(Saved data entries)
•••••
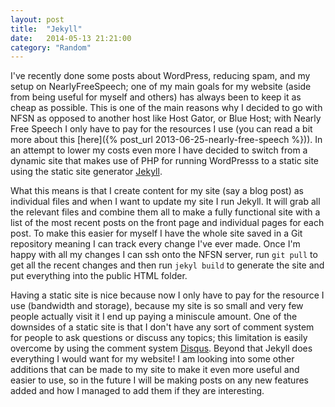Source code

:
 ```yaml
---
layout: post
title:  "Jekyll"
date:   2014-05-13 21:21:00
category: "Random"
---
```


I've recently done some posts about WordPress, reducing spam, and my setup on NearlyFreeSpeech; one of my main goals for my website (aside from being useful for myself and others) has always been to keep it as cheap as possible. This is one of the main reasons why I decided to go with NFSN as opposed to another host like Host Gator, or Blue Host; with Nearly Free Speech I only have to pay for the resources I use (you can read a bit more about this [here]({% post_url 2013-06-25-nearly-free-speech %})). In an attempt to lower my costs even more I have decided to switch from a dynamic site that makes use of PHP for running WordPresss to a static site using the static site generator [Jekyll](http://jekyllrb.com/).

<!--more-->

What this means is that I create content for my site (say a blog post) as individual files and when I want to update my site I run Jekyll. It will grab all the relevant files and combine them all to make a fully functional site with a list of the most recent posts on the front page and individual pages for each post. To make this easier for myself I have the whole site saved in a Git repository meaning I can track every change I've ever made. Once I'm happy with all my changes I can ssh onto the NFSN server, run `git pull` to get all the recent changes and then run `jekyl build` to generate the site and put everything into the public HTML folder.

Having a static site is nice because now I only have to pay for the resource I use (bandwidth and storage), because my site is so small and very few people actually visit it I end up paying a miniscule amount. One of the downsides of a static site is that I don't have any sort of comment system for people to ask questions or discuss any topics; this limitation is easily overcome by using the comment system [Disqus](http://disqus.com/). Beyond that Jekyll does everything I would want for my website! I am looking into some other additions that can be made to my site to make it even more useful and easier to use, so in the future I will be making posts on any new features added and how I managed to add them if they are interesting.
•••••
**Prompt**: Among the lines above, find those with the string "myself" and copy them.

**Exercise result**:
I've recently done some posts about WordPress, reducing spam, and my setup on NearlyFreeSpeech; one of my main goals for my website (aside from being useful for myself and others) has always been to keep it as cheap as possible. This is one of the main reasons why I decided to go with NFSN as opposed to another host like Host Gator, or Blue Host; with Nearly Free Speech I only have to pay for the resources I use (you can read a bit more about this [here]({% post_url 2013-06-25-nearly-free-speech %})). In an attempt to lower my costs even more I have decided to switch from a dynamic site that makes use of PHP for running WordPresss to a static site using the static site generator [Jekyll](http://jekyllrb.com/).
What this means is that I create content for my site (say a blog post) as individual files and when I want to update my site I run Jekyll. It will grab all the relevant files and combine them all to make a fully functional site with a list of the most recent posts on the front page and individual pages for each post. To make this easier for myself I have the whole site saved in a Git repository meaning I can track every change I've ever made. Once I'm happy with all my changes I can ssh onto the NFSN server, run `git pull` to get all the recent changes and then run `jekyl build` to generate the site and put everything into the public HTML folder.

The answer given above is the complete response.